*PROBLEM REQUIREMENTS:*
Take the listing that follows and copy it precisely.

*SOURCE INFORMATION:*

════

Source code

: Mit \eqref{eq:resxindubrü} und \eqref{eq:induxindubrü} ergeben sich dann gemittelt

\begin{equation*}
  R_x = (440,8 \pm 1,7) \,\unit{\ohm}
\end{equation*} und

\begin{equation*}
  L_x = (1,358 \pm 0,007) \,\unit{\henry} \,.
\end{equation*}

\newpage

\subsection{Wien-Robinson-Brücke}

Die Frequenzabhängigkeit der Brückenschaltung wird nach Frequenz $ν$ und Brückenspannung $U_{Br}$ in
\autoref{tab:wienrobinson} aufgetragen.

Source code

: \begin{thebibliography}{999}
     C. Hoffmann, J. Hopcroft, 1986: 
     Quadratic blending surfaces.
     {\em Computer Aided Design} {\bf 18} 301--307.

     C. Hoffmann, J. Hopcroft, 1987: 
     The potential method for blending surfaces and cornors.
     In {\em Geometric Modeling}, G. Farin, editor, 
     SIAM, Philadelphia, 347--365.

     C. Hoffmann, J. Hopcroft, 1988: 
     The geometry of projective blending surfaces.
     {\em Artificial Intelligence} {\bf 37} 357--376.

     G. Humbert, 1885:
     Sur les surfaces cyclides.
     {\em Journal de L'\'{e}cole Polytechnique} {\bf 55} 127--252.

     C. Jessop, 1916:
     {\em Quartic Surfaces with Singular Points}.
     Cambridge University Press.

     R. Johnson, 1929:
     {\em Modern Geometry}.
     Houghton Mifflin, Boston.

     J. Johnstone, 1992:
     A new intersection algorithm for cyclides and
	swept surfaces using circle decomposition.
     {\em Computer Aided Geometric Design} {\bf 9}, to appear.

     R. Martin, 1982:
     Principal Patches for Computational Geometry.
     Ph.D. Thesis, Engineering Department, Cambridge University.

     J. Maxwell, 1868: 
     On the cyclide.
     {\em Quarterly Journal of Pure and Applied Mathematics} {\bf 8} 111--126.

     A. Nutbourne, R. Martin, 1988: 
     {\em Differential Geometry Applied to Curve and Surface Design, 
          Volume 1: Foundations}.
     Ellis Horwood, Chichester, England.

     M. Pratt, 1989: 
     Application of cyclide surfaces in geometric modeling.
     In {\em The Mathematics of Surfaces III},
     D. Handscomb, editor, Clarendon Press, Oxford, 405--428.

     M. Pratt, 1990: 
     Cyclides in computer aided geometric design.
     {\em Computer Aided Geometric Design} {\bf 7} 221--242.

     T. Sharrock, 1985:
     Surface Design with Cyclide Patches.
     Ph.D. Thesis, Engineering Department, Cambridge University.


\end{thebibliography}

════

*EXERCISE RESULT:*
Source code

: Mit \eqref{eq:resxindubrü} und \eqref{eq:induxindubrü} ergeben sich dann gemittelt

\begin{equation*}
  R_x = (440,8 \pm 1,7) \,\unit{\ohm}
\end{equation*} und

\begin{equation*}
  L_x = (1,358 \pm 0,007) \,\unit{\henry} \,.
\end{equation*}

\newpage

\subsection{Wien-Robinson-Brücke}

Die Frequenzabhängigkeit der Brückenschaltung wird nach Frequenz $ν$ und Brückenspannung $U_{Br}$ in
\autoref{tab:wienrobinson} aufgetragen.

Source code

: \begin{thebibliography}{999}
     C. Hoffmann, J. Hopcroft, 1986: 
     Quadratic blending surfaces.
     {\em Computer Aided Design} {\bf 18} 301--307.

     C. Hoffmann, J. Hopcroft, 1987: 
     The potential method for blending surfaces and cornors.
     In {\em Geometric Modeling}, G. Farin, editor, 
     SIAM, Philadelphia, 347--365.

     C. Hoffmann, J. Hopcroft, 1988: 
     The geometry of projective blending surfaces.
     {\em Artificial Intelligence} {\bf 37} 357--376.

     G. Humbert, 1885:
     Sur les surfaces cyclides.
     {\em Journal de L'\'{e}cole Polytechnique} {\bf 55} 127--252.

     C. Jessop, 1916:
     {\em Quartic Surfaces with Singular Points}.
     Cambridge University Press.

     R. Johnson, 1929:
     {\em Modern Geometry}.
     Houghton Mifflin, Boston.

     J. Johnstone, 1992:
     A new intersection algorithm for cyclides and
	swept surfaces using circle decomposition.
     {\em Computer Aided Geometric Design} {\bf 9}, to appear.

     R. Martin, 1982:
     Principal Patches for Computational Geometry.
     Ph.D. Thesis, Engineering Department, Cambridge University.

     J. Maxwell, 1868: 
     On the cyclide.
     {\em Quarterly Journal of Pure and Applied Mathematics} {\bf 8} 111--126.

     A. Nutbourne, R. Martin, 1988: 
     {\em Differential Geometry Applied to Curve and Surface Design, 
          Volume 1: Foundations}.
     Ellis Horwood, Chichester, England.

     M. Pratt, 1989: 
     Application of cyclide surfaces in geometric modeling.
     In {\em The Mathematics of Surfaces III},
     D. Handscomb, editor, Clarendon Press, Oxford, 405--428.

     M. Pratt, 1990: 
     Cyclides in computer aided geometric design.
     {\em Computer Aided Geometric Design} {\bf 7} 221--242.

     T. Sharrock, 1985:
     Surface Design with Cyclide Patches.
     Ph.D. Thesis, Engineering Department, Cambridge University.


\end{thebibliography}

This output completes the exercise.